In the same way that the child shapes the adult, childhood literature stays with and affects the adult relationship with literature throughout a lifetime. Children's literature is as aesthetically and culturally important as adult literature, projecting patterns of language, narrative, and graphic imagery that are playfully simple and often rhythmic or repetitive—even musical—at the earliest stage. These patterns progress in sophistication through folkloric conventions to complex forms of literature and art, and I would like to suggest for this spectrum a theory of literary development that explains why literature precedes literacy in an aesthetic and emotional as well as a cognitive sense.

Literacy is the experience of culture in literary forms; illiteracy is a deprivation of culture. That was not always the case. In most preliterate societies, culture was enjoyed and maintained by the oral tradition of storytelling, as well as by ritual art, dance, song, and ceremony. The material was made memorable by story elements and storytelling techniques. But the oral tradition was not unaffected by the literary. The story of "Beauty and the Beast," for instance, is an ancient folk narrative that was adapted as part of the Mahabharata and Jataka tales, returned from there to the oral tradition, rewritten as "Cupid and Psyche" by Aurelius in the second century, returned to the oral tradition, written down as a didactic fairy tale by French aristocratic women of the eighteenth century, returned again to the oral tradition, and broadly disseminated, most recently, in film and children's literature (Hearne, Beauty and the Beast 5). The interchange between oral and art forms is continuous, and the perpetually shifting versions of old stories in new editions resemble, in many ways, the patterns of oral variants.

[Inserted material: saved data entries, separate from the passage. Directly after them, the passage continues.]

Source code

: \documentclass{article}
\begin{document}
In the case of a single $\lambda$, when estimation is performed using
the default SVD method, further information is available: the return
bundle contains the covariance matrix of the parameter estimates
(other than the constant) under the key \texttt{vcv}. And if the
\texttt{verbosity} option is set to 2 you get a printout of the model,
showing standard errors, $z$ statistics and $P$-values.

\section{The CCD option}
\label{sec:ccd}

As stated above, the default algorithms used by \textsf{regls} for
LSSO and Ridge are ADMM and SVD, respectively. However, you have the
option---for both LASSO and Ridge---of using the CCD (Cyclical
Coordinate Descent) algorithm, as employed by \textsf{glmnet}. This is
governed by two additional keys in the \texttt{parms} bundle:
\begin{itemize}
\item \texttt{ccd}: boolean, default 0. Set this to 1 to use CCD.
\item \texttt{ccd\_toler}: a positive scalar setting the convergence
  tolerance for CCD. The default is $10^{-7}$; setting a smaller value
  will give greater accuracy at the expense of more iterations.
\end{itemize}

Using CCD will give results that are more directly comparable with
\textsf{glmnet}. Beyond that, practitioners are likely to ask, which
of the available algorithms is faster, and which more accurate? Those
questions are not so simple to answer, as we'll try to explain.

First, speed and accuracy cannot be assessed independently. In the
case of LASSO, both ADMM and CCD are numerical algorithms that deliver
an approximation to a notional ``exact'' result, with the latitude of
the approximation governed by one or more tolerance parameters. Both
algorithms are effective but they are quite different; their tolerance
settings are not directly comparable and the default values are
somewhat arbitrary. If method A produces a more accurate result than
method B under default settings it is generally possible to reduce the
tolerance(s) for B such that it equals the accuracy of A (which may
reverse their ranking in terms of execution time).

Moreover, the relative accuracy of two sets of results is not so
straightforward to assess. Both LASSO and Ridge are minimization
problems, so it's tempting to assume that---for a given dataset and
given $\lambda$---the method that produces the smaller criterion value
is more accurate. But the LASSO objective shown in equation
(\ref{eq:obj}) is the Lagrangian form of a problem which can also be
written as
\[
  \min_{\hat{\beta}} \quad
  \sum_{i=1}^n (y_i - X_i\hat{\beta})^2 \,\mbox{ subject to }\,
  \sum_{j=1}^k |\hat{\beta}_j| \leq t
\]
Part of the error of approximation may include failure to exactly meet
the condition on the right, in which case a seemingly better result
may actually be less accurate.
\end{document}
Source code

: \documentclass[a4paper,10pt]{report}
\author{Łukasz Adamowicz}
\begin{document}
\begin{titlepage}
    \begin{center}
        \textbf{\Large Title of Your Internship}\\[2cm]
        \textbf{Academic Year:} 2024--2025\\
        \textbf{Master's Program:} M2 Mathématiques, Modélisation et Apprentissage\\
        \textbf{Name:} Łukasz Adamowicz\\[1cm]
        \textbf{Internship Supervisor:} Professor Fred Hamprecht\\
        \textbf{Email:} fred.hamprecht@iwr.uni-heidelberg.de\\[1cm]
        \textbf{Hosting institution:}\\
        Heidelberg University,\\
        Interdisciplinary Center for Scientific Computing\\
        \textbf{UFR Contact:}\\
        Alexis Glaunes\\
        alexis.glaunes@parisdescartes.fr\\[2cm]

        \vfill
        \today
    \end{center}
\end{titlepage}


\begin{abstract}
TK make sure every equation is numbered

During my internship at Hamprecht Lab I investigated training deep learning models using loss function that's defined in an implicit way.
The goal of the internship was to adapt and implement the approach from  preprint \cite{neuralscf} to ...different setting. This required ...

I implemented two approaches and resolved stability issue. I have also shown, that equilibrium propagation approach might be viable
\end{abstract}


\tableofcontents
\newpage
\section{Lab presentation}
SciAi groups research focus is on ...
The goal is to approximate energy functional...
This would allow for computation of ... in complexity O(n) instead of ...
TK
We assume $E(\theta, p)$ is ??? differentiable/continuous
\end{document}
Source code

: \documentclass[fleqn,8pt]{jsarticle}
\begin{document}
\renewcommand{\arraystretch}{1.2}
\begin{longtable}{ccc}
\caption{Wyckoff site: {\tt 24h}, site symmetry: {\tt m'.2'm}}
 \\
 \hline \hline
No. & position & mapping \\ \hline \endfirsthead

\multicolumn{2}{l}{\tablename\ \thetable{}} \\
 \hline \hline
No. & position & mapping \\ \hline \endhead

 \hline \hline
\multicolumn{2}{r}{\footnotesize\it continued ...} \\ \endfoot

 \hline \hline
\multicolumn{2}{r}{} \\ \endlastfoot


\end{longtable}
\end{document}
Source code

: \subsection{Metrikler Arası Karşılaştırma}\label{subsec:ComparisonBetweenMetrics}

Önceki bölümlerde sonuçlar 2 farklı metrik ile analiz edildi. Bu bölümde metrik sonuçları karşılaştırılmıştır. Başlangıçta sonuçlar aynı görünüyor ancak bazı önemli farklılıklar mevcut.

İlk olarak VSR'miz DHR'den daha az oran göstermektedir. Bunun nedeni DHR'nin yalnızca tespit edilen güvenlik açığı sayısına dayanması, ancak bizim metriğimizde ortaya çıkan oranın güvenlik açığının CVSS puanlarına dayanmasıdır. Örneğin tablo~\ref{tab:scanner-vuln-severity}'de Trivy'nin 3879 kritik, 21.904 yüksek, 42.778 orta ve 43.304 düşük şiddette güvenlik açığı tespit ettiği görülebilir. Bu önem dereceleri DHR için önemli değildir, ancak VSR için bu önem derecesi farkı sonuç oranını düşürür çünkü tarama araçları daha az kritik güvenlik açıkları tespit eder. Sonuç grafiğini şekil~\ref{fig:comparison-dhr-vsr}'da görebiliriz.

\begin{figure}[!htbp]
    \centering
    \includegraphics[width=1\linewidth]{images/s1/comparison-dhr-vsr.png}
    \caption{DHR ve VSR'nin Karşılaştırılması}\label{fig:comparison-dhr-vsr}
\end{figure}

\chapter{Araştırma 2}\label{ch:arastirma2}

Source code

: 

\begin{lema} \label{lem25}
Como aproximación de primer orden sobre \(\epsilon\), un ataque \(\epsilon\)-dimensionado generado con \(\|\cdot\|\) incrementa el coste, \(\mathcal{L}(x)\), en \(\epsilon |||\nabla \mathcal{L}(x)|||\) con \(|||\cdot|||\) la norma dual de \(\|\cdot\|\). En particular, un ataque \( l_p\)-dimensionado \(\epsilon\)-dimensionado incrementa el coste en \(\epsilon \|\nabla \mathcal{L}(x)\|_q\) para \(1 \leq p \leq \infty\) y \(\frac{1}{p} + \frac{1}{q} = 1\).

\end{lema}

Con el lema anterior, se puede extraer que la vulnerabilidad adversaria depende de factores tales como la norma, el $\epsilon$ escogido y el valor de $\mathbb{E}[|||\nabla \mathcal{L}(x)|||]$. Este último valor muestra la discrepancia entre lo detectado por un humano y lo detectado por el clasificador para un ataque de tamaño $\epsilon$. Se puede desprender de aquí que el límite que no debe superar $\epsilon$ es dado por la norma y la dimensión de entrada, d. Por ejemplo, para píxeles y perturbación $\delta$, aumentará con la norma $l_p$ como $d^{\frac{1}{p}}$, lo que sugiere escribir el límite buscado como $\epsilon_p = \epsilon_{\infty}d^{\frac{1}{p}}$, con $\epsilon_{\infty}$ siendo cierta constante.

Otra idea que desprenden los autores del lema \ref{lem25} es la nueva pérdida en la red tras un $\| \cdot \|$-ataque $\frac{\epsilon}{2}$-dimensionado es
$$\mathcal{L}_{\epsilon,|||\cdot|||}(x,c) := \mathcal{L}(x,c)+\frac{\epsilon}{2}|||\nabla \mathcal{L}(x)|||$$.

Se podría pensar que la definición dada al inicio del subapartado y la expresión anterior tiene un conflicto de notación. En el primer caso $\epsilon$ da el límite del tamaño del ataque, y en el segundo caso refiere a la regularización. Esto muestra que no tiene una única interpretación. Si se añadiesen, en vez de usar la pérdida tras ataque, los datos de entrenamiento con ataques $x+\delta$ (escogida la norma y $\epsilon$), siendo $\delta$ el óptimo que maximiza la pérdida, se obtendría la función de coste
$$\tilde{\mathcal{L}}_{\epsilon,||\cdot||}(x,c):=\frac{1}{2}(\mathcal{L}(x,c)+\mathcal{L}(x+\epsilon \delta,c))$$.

Since the nineteenth century, children's literature has passed on myth, folklore, fairy tales, and cultural motifs through a relatively new art form that bears some resemblance to the oral tradition in both content and context. In preliterate cultures, people learned and expressed what they knew by oral communication, a process that involved gesture, expression, [End Page 17] and other visual aspects, as well as nuance of intonation. Today, preliterate children and their caretakers still learn and express what they know orally. One developmental psychologist has documented personal storytelling as a cross-cultural phenomenon, with adults and children narrating or conarrating from four to thirteen stories an hour in some family situations (Miller, in press). A climate this hospitable to socializing through narrative is rich in family mythology and folklore. Of course, television has an especially strong oral impact on children, whose heavy exposure to TV shapes their culture.

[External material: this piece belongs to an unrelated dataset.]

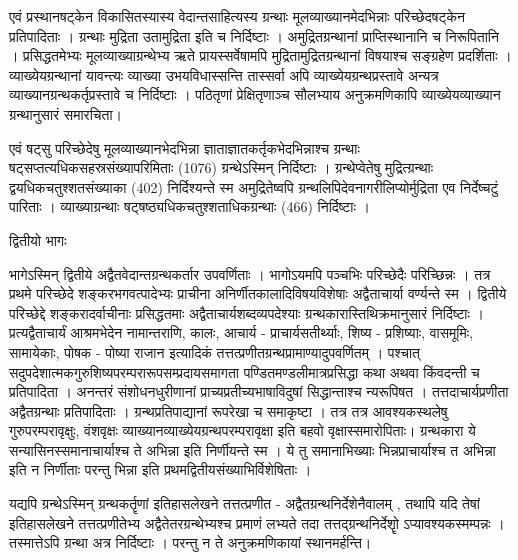एवं प्रस्थानषट्केन विकासितस्यास्य वेदान्तसाहित्यस्य ग्रन्थाः मूलव्याख्यानमेदभिन्नाः परिच्छेदषट्केन प्रतिपादिताः । ग्रन्थाः मुद्रिता उतामुद्रिता इति च निर्दिष्टाः । अमुद्रितग्रन्थानां प्राप्तिस्थानानि च निरूपितानि । प्रसिद्धतमेभ्यः मूलव्याख्याग्रन्थेभ्य ऋते प्रायस्सर्वेषामपि मुद्रितामुद्रितग्रन्थानां विषयाश्च सङ्ग्रहेण प्रदर्शिताः । व्याख्येयग्रन्थानां यावन्त्यः व्याख्या उभयविधास्सन्ति तास्सर्वा अपि व्याख्येयग्रन्थप्रस्तावे अन्यत्र व्याख्यानग्रन्थकर्तृप्रस्तावे च निर्दिष्टाः । पठितृणां प्रेक्षितृणाञ्च सौलभ्याय अनुक्रमणिकापि व्याख्येयव्याख्यान ग्रन्थानुसारं समारचिता। 

एवं षट्सु परिच्छेदेषु मूलव्याख्यानभेदभिन्ना ज्ञाताज्ञातकर्तृकभेदभिन्नाश्च ग्रन्थाः षट्सप्तत्यधिकसहस्रसंख्यापरिमिताः (1076) ग्रन्थेऽस्मिन् निर्दिष्टाः । ग्रन्थेप्वेतेषु मुद्रित्ग्रन्थाः द्वयधिकचतुश्शतसंख्याका (402) निर्दिश्यन्ते स्म अमुद्रितेष्वपि ग्रन्थलिपिदेवनागरीलिप्योर्मुद्रिता एव निर्देष्चटुं पारिताः । व्याख्याग्रन्थाः षट्षष्ठ्यधिकचतुश्शताधिकग्रन्थाः (466) निर्दिष्टाः । 

द्वितीयो भागः 

भागेऽस्मिन् द्वितीये अद्वैतवेदान्तग्रन्थकर्तार उपवर्णिताः । भागोऽयमपि पञ्चभिः परिच्छेदैः परिच्छिन्नः । तत्र प्रथमे परिच्छेदे शङ्करभगवत्पादेभ्यः प्राचीना अनिर्णीतकालादिविषयविशेषाः अद्वैताचार्या वर्ण्यन्ते स्म । द्वितीये परिच्छेद्दे शङ्करादर्वाचीनाः प्रसिद्धतमाः अद्वैताचार्यशब्दव्यपदेश्याः ग्रन्थकारास्तिथिक्रमानुसारं निर्दिष्टाः । प्रत्यद्वैताचार्यं आश्रमभेदेन नामान्तराणि, कालः, आचार्य - प्राचार्यसतीर्थ्याः, शिष्य - प्रशिष्याः, वासमूमिः, सामायेकाः, पोषक - पोष्या राजान इत्यादिकं तत्तत्प्रणीतग्रन्थप्रामाण्यादुपवर्णितम् । पश्चात् सदुपदेशात्मकगुरुशिष्यपरम्परारूपसम्प्रदायसमागता पण्डितमण्डलीमात्रप्रसिद्धा कथा अथवा किंवदन्ती च प्रतिपादिता । अनन्तरं संशोधनधुरीणानां प्राच्यप्रतीच्यभाषाविदुषां सिद्धान्ताश्च न्यरूपिषत । तत्तदाचार्यप्रणीता अद्वैतग्रन्थाः प्रतिपादिताः । ग्रन्थप्रतिपाद्यानां रूपरेखा च समाकृष्टा । तत्र तत्र आवश्यकस्थलेषु गुरुपरम्परावृक्षुः, वंशवृक्षः व्याख्यानव्याख्येयग्रन्थपरम्परावृक्षा इति बहवो वृक्षास्समारोपिताः। ग्रन्थकारा ये सन्यासिनस्समानाचार्याश्च ते अभिन्ना इति निर्णीयन्ते स्म । ये तु समानाभिख्याः भिन्नप्राचार्याश्च त अभिन्ना इति न निर्णीताः परन्तु भिन्ना इति प्रथमद्वितीयसंख्याभिर्विशेषिताः । 

यद्यपि ग्रन्थेऽस्मिन् ग्रन्थकर्तॄणां इतिहासलेखने तत्तत्प्रणीत - अद्वैतग्रन्थनिर्देशेनैवालम् , तथापि यदि तेषां इतिहासलेखने तत्तत्प्रणीतेभ्य अद्वैतेतरग्रन्थेभ्यश्च प्रमाणं लभ्यते तदा तत्तद्ग्रन्थनिर्देशोॄ ऽप्यावश्यकस्मम्पन्नः । तस्मात्तेऽपि ग्रन्था अत्र निर्दिष्टाः । परन्तु न ते अनुक्रमणिकायां स्थानमर्हन्ति।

The oral tradition involved audiences in very mixed stages of development, as does the children's book audience. Therefore the great story held something for every age level, as does the great children's book. Folktales and children's books have in common compressed structure and selective detail. Every word or line counts in a concentrated form shaped to withstand repetition. In an age of literacy, children still demand to hear and see the stories they love over and over. Children's literature is both iterative and interactive, with reading aloud in the early years introducing an extra dimension of narration, a storytelling voice that often serves as commentator on the authorial text. Like stories in the oral tradition, children's books represent active, adaptable, practical, negotiable literature. Just as the oral tradition is a constantly changing one, so is the tradition of children's literature, and the contemporary must be considered along with the classic.

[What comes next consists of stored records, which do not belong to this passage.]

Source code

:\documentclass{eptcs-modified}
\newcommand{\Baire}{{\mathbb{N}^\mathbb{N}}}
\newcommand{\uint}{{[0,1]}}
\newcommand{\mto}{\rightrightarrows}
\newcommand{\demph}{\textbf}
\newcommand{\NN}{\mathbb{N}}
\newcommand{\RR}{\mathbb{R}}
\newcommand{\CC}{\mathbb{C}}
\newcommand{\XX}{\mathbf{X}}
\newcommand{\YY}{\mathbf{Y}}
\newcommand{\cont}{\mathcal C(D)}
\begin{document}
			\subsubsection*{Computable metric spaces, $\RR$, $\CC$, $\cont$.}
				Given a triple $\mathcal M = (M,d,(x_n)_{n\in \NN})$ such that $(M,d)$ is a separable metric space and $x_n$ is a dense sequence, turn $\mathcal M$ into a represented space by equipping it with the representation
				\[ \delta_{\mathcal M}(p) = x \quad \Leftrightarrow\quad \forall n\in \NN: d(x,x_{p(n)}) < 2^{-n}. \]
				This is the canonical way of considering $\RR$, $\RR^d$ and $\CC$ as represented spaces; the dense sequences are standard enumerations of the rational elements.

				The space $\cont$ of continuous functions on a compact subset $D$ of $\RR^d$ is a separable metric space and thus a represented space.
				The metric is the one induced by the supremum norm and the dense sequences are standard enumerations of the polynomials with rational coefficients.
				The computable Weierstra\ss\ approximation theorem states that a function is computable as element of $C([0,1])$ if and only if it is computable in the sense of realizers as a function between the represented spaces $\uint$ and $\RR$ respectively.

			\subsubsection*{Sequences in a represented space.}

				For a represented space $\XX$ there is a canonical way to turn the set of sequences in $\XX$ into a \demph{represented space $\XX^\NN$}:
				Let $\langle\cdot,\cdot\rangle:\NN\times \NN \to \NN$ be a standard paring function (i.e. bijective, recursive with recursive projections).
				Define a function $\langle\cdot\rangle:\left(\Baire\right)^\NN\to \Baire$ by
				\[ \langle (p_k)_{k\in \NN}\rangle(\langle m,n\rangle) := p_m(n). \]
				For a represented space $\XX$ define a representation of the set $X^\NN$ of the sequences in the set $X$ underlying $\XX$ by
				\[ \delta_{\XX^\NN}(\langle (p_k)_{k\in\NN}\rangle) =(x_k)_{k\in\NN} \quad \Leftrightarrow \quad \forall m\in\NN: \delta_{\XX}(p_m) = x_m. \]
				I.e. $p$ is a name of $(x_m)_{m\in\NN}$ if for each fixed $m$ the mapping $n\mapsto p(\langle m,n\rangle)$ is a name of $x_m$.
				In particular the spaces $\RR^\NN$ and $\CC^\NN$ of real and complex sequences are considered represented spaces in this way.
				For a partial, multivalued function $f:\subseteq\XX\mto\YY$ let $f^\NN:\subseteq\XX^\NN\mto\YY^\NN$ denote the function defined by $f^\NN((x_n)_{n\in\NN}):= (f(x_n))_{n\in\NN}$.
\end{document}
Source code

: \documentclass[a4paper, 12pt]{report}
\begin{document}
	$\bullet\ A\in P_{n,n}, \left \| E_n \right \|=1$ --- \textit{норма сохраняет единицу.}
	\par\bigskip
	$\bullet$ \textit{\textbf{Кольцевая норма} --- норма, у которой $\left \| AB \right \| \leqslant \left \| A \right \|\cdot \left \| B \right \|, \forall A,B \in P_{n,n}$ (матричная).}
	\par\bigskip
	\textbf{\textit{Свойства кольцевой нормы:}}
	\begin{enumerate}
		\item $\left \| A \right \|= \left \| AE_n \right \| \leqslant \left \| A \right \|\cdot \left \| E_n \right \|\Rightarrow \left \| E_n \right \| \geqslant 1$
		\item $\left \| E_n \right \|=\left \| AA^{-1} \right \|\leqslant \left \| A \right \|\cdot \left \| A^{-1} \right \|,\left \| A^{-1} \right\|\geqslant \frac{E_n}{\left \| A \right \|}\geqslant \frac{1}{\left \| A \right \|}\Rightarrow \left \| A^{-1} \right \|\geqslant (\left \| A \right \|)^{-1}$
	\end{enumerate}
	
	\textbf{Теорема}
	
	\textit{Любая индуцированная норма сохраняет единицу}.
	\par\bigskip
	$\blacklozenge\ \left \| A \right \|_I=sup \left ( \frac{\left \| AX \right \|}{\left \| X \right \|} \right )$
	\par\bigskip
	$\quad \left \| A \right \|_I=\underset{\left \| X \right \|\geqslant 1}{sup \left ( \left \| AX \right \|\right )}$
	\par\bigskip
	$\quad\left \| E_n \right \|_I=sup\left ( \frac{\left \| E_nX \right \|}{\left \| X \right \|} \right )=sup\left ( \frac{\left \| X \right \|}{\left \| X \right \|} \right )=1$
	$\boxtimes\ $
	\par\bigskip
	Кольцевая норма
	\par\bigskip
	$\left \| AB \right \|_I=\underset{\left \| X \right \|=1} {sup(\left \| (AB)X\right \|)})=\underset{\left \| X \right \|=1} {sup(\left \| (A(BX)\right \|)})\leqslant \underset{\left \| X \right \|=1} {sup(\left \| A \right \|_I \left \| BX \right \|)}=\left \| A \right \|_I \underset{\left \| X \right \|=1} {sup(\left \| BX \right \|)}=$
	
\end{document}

Children's literature is sound and sight. Children's books engender a call-and-response mode; they both instill and evoke semiotic patterns in young listeners. Children appropriate and imitate what they hear and see. The children's book is absorbed visually, as well as orally. The art of graphic narrative is important to a child's literary landscape. Illustration has become a forum for fine art. Read aloud, the children's book serves as imagaic springboard. Of course, graphic narrative is not new, witness prehistoric cave paintings and pictograms. But Ruskin observed in the...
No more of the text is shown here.